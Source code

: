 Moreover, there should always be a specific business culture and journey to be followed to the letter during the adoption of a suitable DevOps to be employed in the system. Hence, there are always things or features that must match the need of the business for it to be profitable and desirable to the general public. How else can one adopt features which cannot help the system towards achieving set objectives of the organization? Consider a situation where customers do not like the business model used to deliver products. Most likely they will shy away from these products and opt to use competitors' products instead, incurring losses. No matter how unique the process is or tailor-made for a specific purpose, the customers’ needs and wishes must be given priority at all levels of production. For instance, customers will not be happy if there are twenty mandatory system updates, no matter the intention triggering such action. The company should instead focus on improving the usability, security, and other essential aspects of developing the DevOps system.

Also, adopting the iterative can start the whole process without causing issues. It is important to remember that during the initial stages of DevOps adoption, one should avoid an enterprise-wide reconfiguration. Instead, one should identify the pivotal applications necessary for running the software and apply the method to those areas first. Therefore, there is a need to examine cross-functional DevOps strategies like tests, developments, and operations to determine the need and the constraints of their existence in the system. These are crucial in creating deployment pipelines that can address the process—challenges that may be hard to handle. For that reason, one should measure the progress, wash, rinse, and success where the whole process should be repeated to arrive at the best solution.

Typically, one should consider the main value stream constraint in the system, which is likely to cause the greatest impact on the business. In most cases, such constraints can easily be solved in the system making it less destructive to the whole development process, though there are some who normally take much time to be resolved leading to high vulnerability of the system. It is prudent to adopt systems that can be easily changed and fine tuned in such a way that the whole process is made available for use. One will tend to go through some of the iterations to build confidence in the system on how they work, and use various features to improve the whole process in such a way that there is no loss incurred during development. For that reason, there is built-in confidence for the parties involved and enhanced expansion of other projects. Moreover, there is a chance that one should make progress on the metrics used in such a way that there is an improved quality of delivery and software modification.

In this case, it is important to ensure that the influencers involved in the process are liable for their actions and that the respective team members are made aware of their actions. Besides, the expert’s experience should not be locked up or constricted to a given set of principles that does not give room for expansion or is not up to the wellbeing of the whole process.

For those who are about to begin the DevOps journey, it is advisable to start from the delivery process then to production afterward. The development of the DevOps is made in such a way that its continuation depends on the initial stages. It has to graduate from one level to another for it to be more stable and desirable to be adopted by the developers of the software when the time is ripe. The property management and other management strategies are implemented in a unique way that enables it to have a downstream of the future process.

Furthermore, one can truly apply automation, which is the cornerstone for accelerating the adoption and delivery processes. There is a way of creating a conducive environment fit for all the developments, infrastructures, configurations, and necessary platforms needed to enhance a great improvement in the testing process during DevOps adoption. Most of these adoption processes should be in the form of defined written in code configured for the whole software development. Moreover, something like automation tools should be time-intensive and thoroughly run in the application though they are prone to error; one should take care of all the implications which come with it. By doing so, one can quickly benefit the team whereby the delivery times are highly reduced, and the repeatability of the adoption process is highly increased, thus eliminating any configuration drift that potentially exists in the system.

### About this exercise
Count up the lines in the entries that hold "code", and respond with that count and no other text.

### Finished task
2